Laura: “Growing up in a very small town, when my family would go clothes shopping, we would be gone all day. As a 7-year-old, I hated everything about it. To pass the time, I would go into the men’s shoe department, pull out the shoe tree, put tissue paper on the end to form a microphone and interview people shopping about what they bought, if they found any deals, etc. For as long as I can remember, I have been a reporter. I love meeting new people, learning new things and experiencing life through their eyes.”
SJ: Where was your first professional journalism job and how did you land it?
Laura: “I started my professional journalism career when I was in seventh grade. The editor of my hometown newspaper asked me to write a weekly column on the happenings at my junior high school. My column was called ‘The Paw Print.’ A nod to our town’s mascot and ‘print’ for print journalism. I was paid $0.39 an inch. I kept the column until I graduated from junior high and continued to write for the paper throughout high school.”
SJ: Looking back on your career, which story or series of stories do you feel is your best work?
Laura: “My life changed in every way imaginable because of what happened in Ferguson. I grew as a person and a journalist. My job was to cover the fallout from the events in Ferguson: the protests, the riots, the looting, the changes. I won my first Emmy award for my reporting during one of the protests that carried over into the naming of the police officer who shot and killed Michael Brown.”

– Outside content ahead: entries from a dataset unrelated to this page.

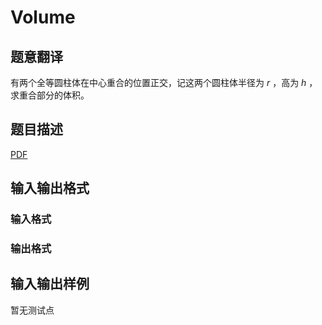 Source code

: # Volume

## 题意翻译

有两个全等圆柱体在中心重合的位置正交，记这两个圆柱体半径为 $r$ ，高为 $h$ ，求重合部分的体积。

## 题目描述

[problemUrl]: https://uva.onlinejudge.org/index.php?option=com_onlinejudge&Itemid=8&category=447&page=show_problem&problem=4233

[PDF](https://uva.onlinejudge.org/external/14/p1487.pdf)

## 输入输出格式

### 输入格式

### 输出格式

## 输入输出样例

暂无测试点

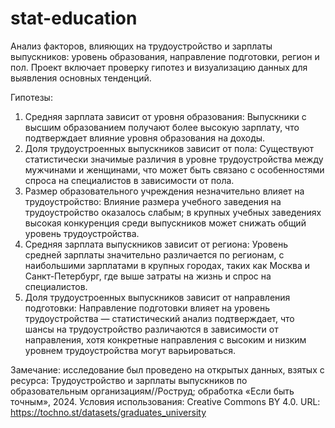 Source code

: # stat-education
Анализ факторов, влияющих на трудоустройство и зарплаты выпускников: уровень образования, направление подготовки, регион и пол. Проект включает проверку гипотез и визуализацию данных для выявления основных тенденций.

Гипотезы:

1.	Средняя зарплата зависит от уровня образования: Выпускники с высшим образованием получают более высокую зарплату, что подтверждает влияние уровня образования на доходы.
2.	Доля трудоустроенных выпускников зависит от пола: Существуют статистически значимые различия в уровне трудоустройства между мужчинами и женщинами, что может быть связано с особенностями спроса на специалистов в зависимости от пола.
3.	Размер образовательного учреждения незначительно влияет на трудоустройство: Влияние размера учебного заведения на трудоустройство оказалось слабым; в крупных учебных заведениях высокая конкуренция среди выпускников может снижать общий уровень трудоустройства.
4.	Средняя зарплата выпускников зависит от региона: Уровень средней зарплаты значительно различается по регионам, с наибольшими зарплатами в крупных городах, таких как Москва и Санкт-Петербург, где выше затраты на жизнь и спрос на специалистов.
5.	Доля трудоустроенных выпускников зависит от направления подготовки: Направление подготовки влияет на уровень трудоустройства — статистический анализ подтверждает, что шансы на трудоустройство различаются в зависимости от направления, хотя конкретные направления с высоким и низким уровнем трудоустройства могут варьироваться.
 
Замечание: исследование был проведено на открытых данных, взятых с ресурса: Трудоустройство и зарплаты выпускников по образовательным организациям//Роструд; обработка «Если быть точным», 2024. Условия использования: Creative Commons BY 4.0. URL: https://tochno.st/datasets/graduates_university
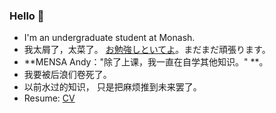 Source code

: ### Hello 👋 

- I'm an undergraduate student at Monash. 
- 我太屑了，太菜了。 [お勉強しといてよ](https://www.youtube.com/watch?v=Atvsg_zogxo)。まだまだ頑張ります。
- **MENSA Andy："除了上课，我一直在自学其他知识。" **。
- 我要被后浪们卷死了。
- 以前水过的知识， 只是把麻烦推到未来罢了。
- Resume: [CV](https://docs.google.com/document/d/1vAhezgdRhm_N9ThBh_5_vg-dfVwM9IPxF0G1ewK1IKw/edit?usp=sharing)
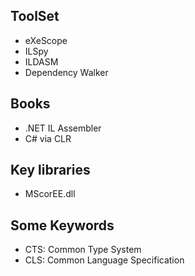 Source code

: ## ToolSet
- eXeScope
- ILSpy
- ILDASM
- Dependency Walker



## Books
- .NET IL Assembler
- C# via CLR


## Key libraries
- MScorEE.dll

## Some Keywords
- CTS: Common Type System
- CLS: Common Language Specification


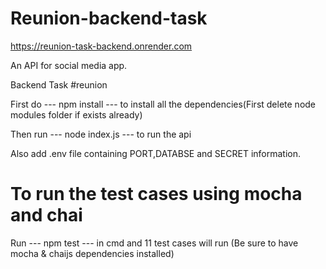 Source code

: # Reunion-backend-task

https://reunion-task-backend.onrender.com

An API for social media app.

Backend Task #reunion

First do --- npm install --- to install all the dependencies(First delete node modules folder if exists already)

Then run --- node index.js --- to run the api

Also add .env file containing PORT,DATABSE and SECRET information.

# To run the test cases using mocha and chai

Run --- npm test --- in cmd and 11 test cases will run (Be sure to have mocha & chaijs dependencies installed)
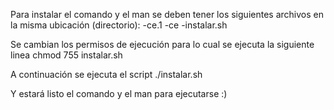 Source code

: Para instalar el comando y el man se deben tener los siguientes archivos en la misma ubicación (directorio):
-ce.1
-ce
-instalar.sh 

Se cambian los permisos de ejecución para lo cual se ejecuta la siguiente linea
chmod 755 instalar.sh

A continuación se ejecuta el script 
./instalar.sh

Y estará listo el comando y el man para ejecutarse :) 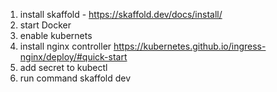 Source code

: 1. install skaffold - https://skaffold.dev/docs/install/
2. start Docker
3. enable kubernets
4. install nginx controller https://kubernetes.github.io/ingress-nginx/deploy/#quick-start
5. add secret to kubectl
6. run command skaffold dev 
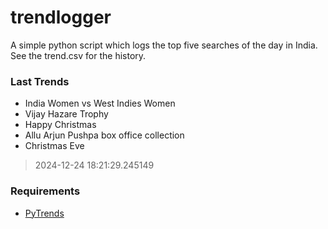 # trendlogger
A simple python script which logs the top five searches of the day in India.<br>See the trend.csv for the history.<br>

<!-- Last Trends -->
### Last Trends
* India Women vs West Indies Women
* Vijay Hazare Trophy
* Happy Christmas
* Allu Arjun Pushpa box office collection
* Christmas Eve
> 2024-12-24 18:21:29.245149

<!-- Requirements -->
### Requirements
* [PyTrends](https://github.com/dreyco676/pytrends)

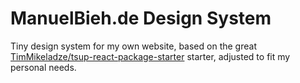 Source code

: # ManuelBieh.de Design System

Tiny design system for my own website, based on the great [TimMikeladze/tsup-react-package-starter](https://github.com/TimMikeladze/tsup-react-package-starter) starter, adjusted to fit my personal needs.
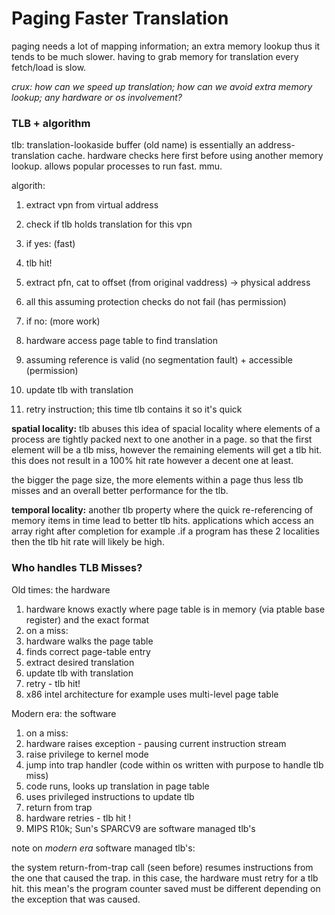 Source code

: # Paging Faster Translation

paging needs a lot of mapping information; an extra memory lookup thus it tends to
be much slower. having to grab memory for translation every fetch/load is slow.

*crux: how can we speed up translation; how can we avoid extra memory lookup; any
hardware or os involvement?*

### TLB + algorithm
tlb: translation-lookaside buffer (old name) is essentially an address-translation
cache. hardware checks here first before using another memory lookup. allows popular
processes to run fast. mmu.

algorith:
1. extract vpn from virtual address
1. check if tlb holds translation for this vpn

1. if yes: (fast)
 1. tlb hit!
 1. extract pfn, cat to offset (from original vaddress) -> physical address
 1. all this assuming protection checks do not fail (has permission)

1. if no: (more work)
 1. hardware access page table to find translation
 1. assuming reference is valid (no segmentation fault) + accessible (permission)
 1. update tlb with translation
 1. retry instruction; this time tlb contains it so it's quick

**spatial locality:** tlb abuses this idea of spacial locality where elements of a 
process are tightly packed next to one another in a page. so that the first element
will be a tlb miss, however the remaining elements will get a tlb hit. this does not
result in a 100% hit rate however a decent one at least. 

the bigger the page size, the more elements within a page thus less tlb misses and 
an overall better performance for the tlb.

**temporal locality:** another tlb property where the quick re-referencing of memory
items in time lead to better tlb hits. applications which access an array right after
completion for example .if a program has these 2 localities then the tlb hit rate 
will likely be high.

### Who handles TLB Misses?

Old  times: the hardware
1. hardware knows exactly where page table is in memory (via ptable base register)
   and the exact format
1. on a miss:
 1. hardware walks the page table
 1. finds correct page-table entry
 1. extract desired translation
 1. update tlb with translation
 1. retry - tlb hit!
1. x86 intel architecture for example uses multi-level page table

Modern era: the software
1. on a miss:
 1. hardware raises exception - pausing current instruction stream
 1. raise privilege to kernel mode
 1. jump into trap handler (code within os written with purpose to handle tlb miss)
 1. code runs, looks up translation in page table
 1. uses privileged instructions to update tlb
 1. return from trap
 1. hardware retries - tlb hit !
1. MIPS R10k; Sun's SPARCV9 are software managed tlb's

note on *modern era* software managed tlb's:

the system return-from-trap call (seen before) resumes instructions from the
one that caused the trap. in this case, the hardware must retry for a tlb hit.
this mean's the program counter saved must be different depending on the 
exception that was caused.

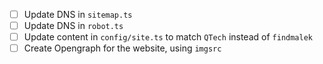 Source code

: - [ ] Update DNS in `sitemap.ts`
- [ ] Update DNS in `robot.ts`
- [ ] Update content in `config/site.ts` to match `QTech` instead of `findmalek`
- [ ] Create Opengraph for the website, using `imgsrc`
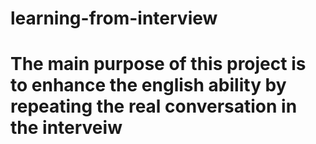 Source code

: # learning-from-interview
# The main purpose of this project is to enhance the english ability by repeating the real conversation in the interveiw
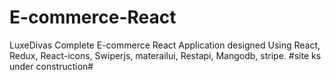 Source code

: # E-commerce-React
LuxeDivas 
Complete E-commerce React Application designed Using React, Redux, React-icons, Swiperjs, materailui, Restapi, Mangodb, stripe. 
 #site ks under construction#

 

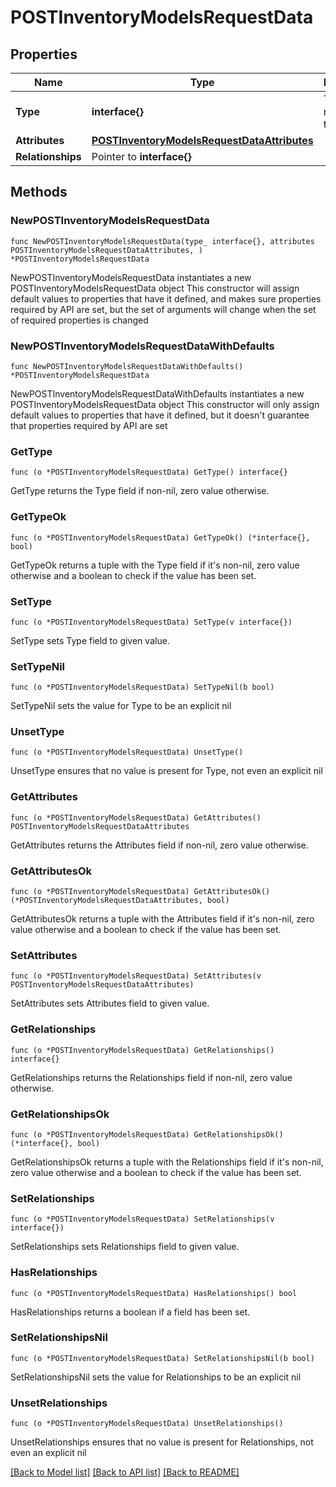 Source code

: # POSTInventoryModelsRequestData

## Properties

Name | Type | Description | Notes
------------ | ------------- | ------------- | -------------
**Type** | **interface{}** | The resource&#39;s type | 
**Attributes** | [**POSTInventoryModelsRequestDataAttributes**](POSTInventoryModelsRequestDataAttributes.md) |  | 
**Relationships** | Pointer to **interface{}** |  | [optional] 

## Methods

### NewPOSTInventoryModelsRequestData

`func NewPOSTInventoryModelsRequestData(type_ interface{}, attributes POSTInventoryModelsRequestDataAttributes, ) *POSTInventoryModelsRequestData`

NewPOSTInventoryModelsRequestData instantiates a new POSTInventoryModelsRequestData object
This constructor will assign default values to properties that have it defined,
and makes sure properties required by API are set, but the set of arguments
will change when the set of required properties is changed

### NewPOSTInventoryModelsRequestDataWithDefaults

`func NewPOSTInventoryModelsRequestDataWithDefaults() *POSTInventoryModelsRequestData`

NewPOSTInventoryModelsRequestDataWithDefaults instantiates a new POSTInventoryModelsRequestData object
This constructor will only assign default values to properties that have it defined,
but it doesn't guarantee that properties required by API are set

### GetType

`func (o *POSTInventoryModelsRequestData) GetType() interface{}`

GetType returns the Type field if non-nil, zero value otherwise.

### GetTypeOk

`func (o *POSTInventoryModelsRequestData) GetTypeOk() (*interface{}, bool)`

GetTypeOk returns a tuple with the Type field if it's non-nil, zero value otherwise
and a boolean to check if the value has been set.

### SetType

`func (o *POSTInventoryModelsRequestData) SetType(v interface{})`

SetType sets Type field to given value.


### SetTypeNil

`func (o *POSTInventoryModelsRequestData) SetTypeNil(b bool)`

 SetTypeNil sets the value for Type to be an explicit nil

### UnsetType
`func (o *POSTInventoryModelsRequestData) UnsetType()`

UnsetType ensures that no value is present for Type, not even an explicit nil
### GetAttributes

`func (o *POSTInventoryModelsRequestData) GetAttributes() POSTInventoryModelsRequestDataAttributes`

GetAttributes returns the Attributes field if non-nil, zero value otherwise.

### GetAttributesOk

`func (o *POSTInventoryModelsRequestData) GetAttributesOk() (*POSTInventoryModelsRequestDataAttributes, bool)`

GetAttributesOk returns a tuple with the Attributes field if it's non-nil, zero value otherwise
and a boolean to check if the value has been set.

### SetAttributes

`func (o *POSTInventoryModelsRequestData) SetAttributes(v POSTInventoryModelsRequestDataAttributes)`

SetAttributes sets Attributes field to given value.


### GetRelationships

`func (o *POSTInventoryModelsRequestData) GetRelationships() interface{}`

GetRelationships returns the Relationships field if non-nil, zero value otherwise.

### GetRelationshipsOk

`func (o *POSTInventoryModelsRequestData) GetRelationshipsOk() (*interface{}, bool)`

GetRelationshipsOk returns a tuple with the Relationships field if it's non-nil, zero value otherwise
and a boolean to check if the value has been set.

### SetRelationships

`func (o *POSTInventoryModelsRequestData) SetRelationships(v interface{})`

SetRelationships sets Relationships field to given value.

### HasRelationships

`func (o *POSTInventoryModelsRequestData) HasRelationships() bool`

HasRelationships returns a boolean if a field has been set.

### SetRelationshipsNil

`func (o *POSTInventoryModelsRequestData) SetRelationshipsNil(b bool)`

 SetRelationshipsNil sets the value for Relationships to be an explicit nil

### UnsetRelationships
`func (o *POSTInventoryModelsRequestData) UnsetRelationships()`

UnsetRelationships ensures that no value is present for Relationships, not even an explicit nil

[[Back to Model list]](../README.md#documentation-for-models) [[Back to API list]](../README.md#documentation-for-api-endpoints) [[Back to README]](../README.md)


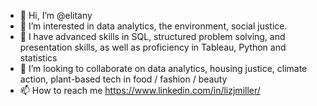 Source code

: - 👋 Hi, I’m @elitany
- 👀 I’m interested in data analytics, the environment, social justice.
- 🌱 I have advanced skills in SQL, structured problem solving, and presentation skills, as well as proficiency in Tableau, Python and statistics
- 💞️ I’m looking to collaborate on data analytics, housing justice, climate action, plant-based tech in food / fashion / beauty 
- 📫 How to reach me https://www.linkedin.com/in/lizjmiller/

<!---
elitany/elitany is a ✨ special ✨ repository because its `README.md` (this file) appears on your GitHub profile.
You can click the Preview link to take a look at your changes.
--->
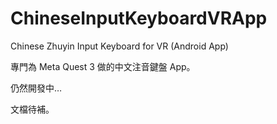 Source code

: # ChineseInputKeyboardVRApp

Chinese Zhuyin Input Keyboard for VR (Android App)

專門為 Meta Quest 3 做的中文注音鍵盤 App。

仍然開發中…

文檔待補。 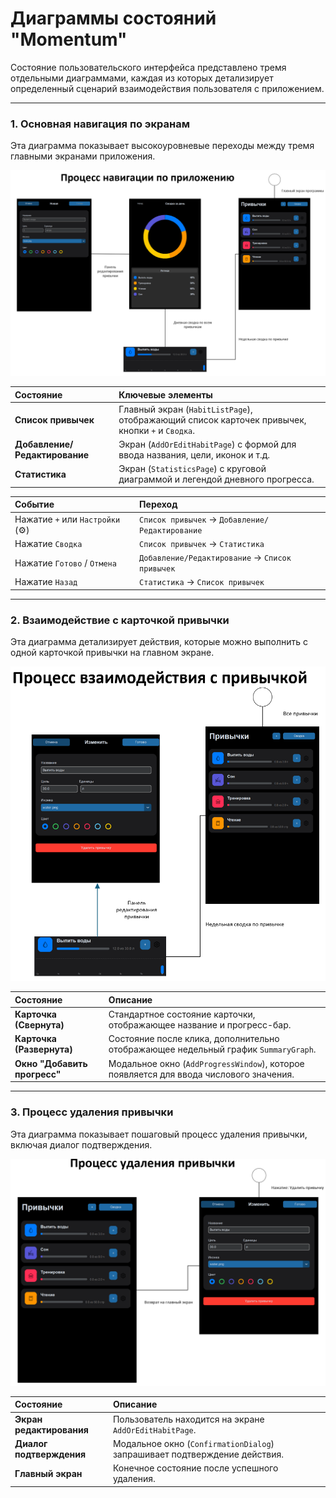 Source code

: # Диаграммы состояний "Momentum"

Состояние пользовательского интерфейса представлено тремя отдельными диаграммами, каждая из которых детализирует определенный сценарий взаимодействия пользователя с приложением.

---

### 1. Основная навигация по экранам

Эта диаграмма показывает высокоуровневые переходы между тремя главными экранами приложения.

![Основная навигация по экранам](https://github.com/Chawotto/Momentum/blob/43f83dc5cc999650d5b538964fd9ac8f5efa1cb5/diagrams/Images/state_navigate.png)  

| Состояние | Ключевые элементы |
|:---|:---|
| **Список привычек** | Главный экран (`HabitListPage`), отображающий список карточек привычек, кнопки `+` и `Сводка`. |
| **Добавление/Редактирование** | Экран (`AddOrEditHabitPage`) с формой для ввода названия, цели, иконок и т.д. |
| **Статистика** | Экран (`StatisticsPage`) с круговой диаграммой и легендой дневного прогресса. |

| Событие | Переход |
|:---|:---|
| Нажатие `+` или `Настройки` (⚙️) | `Список привычек` -> `Добавление/Редактирование` |
| Нажатие `Сводка` | `Список привычек` -> `Статистика` |
| Нажатие `Готово` / `Отмена` | `Добавление/Редактирование` -> `Список привычек` |
| Нажатие `Назад` | `Статистика` -> `Список привычек` |

---

### 2. Взаимодействие с карточкой привычки

Эта диаграмма детализирует действия, которые можно выполнить с одной карточкой привычки на главном экране.

![Взаимодействие с карточкой привычки](https://github.com/Chawotto/Momentum/blob/43f83dc5cc999650d5b538964fd9ac8f5efa1cb5/diagrams/Images/state_habit.png)  

| Состояние | Описание |
|:---|:---|
| **Карточка (Свернута)** | Стандартное состояние карточки, отображающее название и прогресс-бар. |
| **Карточка (Развернута)** | Состояние после клика, дополнительно отображающее недельный график `SummaryGraph`. |
| **Окно "Добавить прогресс"** | Модальное окно (`AddProgressWindow`), которое появляется для ввода числового значения. |

---

### 3. Процесс удаления привычки

Эта диаграмма показывает пошаговый процесс удаления привычки, включая диалог подтверждения.

![Процесс удаления привычки](https://github.com/Chawotto/Momentum/blob/43f83dc5cc999650d5b538964fd9ac8f5efa1cb5/diagrams/Images/state_delete.png)  

| Состояние | Описание |
|:---|:---|
| **Экран редактирования** | Пользователь находится на экране `AddOrEditHabitPage`. |
| **Диалог подтверждения** | Модальное окно (`ConfirmationDialog`) запрашивает подтверждение действия. |
| **Главный экран** | Конечное состояние после успешного удаления. |

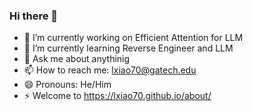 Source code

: ### Hi there 👋

- 🔭 I’m currently working on Efficient Attention for LLM
- 🌱 I’m currently learning Reverse Engineer and LLM
- 💬 Ask me about anythinig
- 📫 How to reach me: lxiao70@gatech.edu
- 😄 Pronouns: He/Him
- ⚡ Welcome to https://lxiao70.github.io/about/
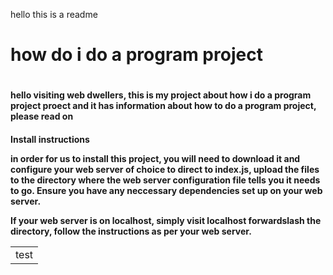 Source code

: hello this is a readme

<h1>how do i do a program project<h1>

<h4>hello visiting web dwellers, this is my project about how i do a program project proect and it has information about how to do a program project, please read on<h4>
  
<p>Install instructions<p>

in order for us to install this project, you will need to download it and configure your web server of choice to direct to index.js, upload the files to the directory where the web server configuration file tells you it needs to go. Ensure you have any neccessary dependencies set up on your web server.

If your web server is on localhost, simply visit localhost forwardslash the directory, follow the instructions as per your web server.

<table>
    <tr>
        <td>test</td>
    </tr>
</table>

Here is a link to protest coverage. Also, here is a link to the fallout after the Grand Jury announcement.
SJ: What should high school journalism teachers be doing for their students to help prepare them for a career in this field?
Laura: “High school journalism teachers should have their students out reporting. Every day, there is a chance to tell a story. If a student knows he or she wants to go into broadcasting, get that student in front of a camera early and often. Give students current events quizzes. At all times, a journalist should be able to tell you the big story of the day: in town, in the state, in the United States and in the world.”
SJ: What should high school students be doing for themselves to better prepare them for a career in journalism?
“Read, read, read. Watch, watch, watch. Learn, learn, learn. If someone wants to be a journalist, he or she must be surrounded by it. Hopeful journalists must also be curious and willing to learn new things. I hated economics in college. Today, I understand the importance in economics when it comes to world news and how money is moved through the United States. As a working journalist, you will tell different stories every single day. You must have a general understanding of the law, weather, education systems, economics, politics, health and even entertainment.”
SJ: What is one piece of advice you’d like to share with our student readers?
“Remember that every single person you come into contact with has a story. Never judge someone based on how that person looks, thinks, speaks or feels. That person still has a story and it is your job to tell it.”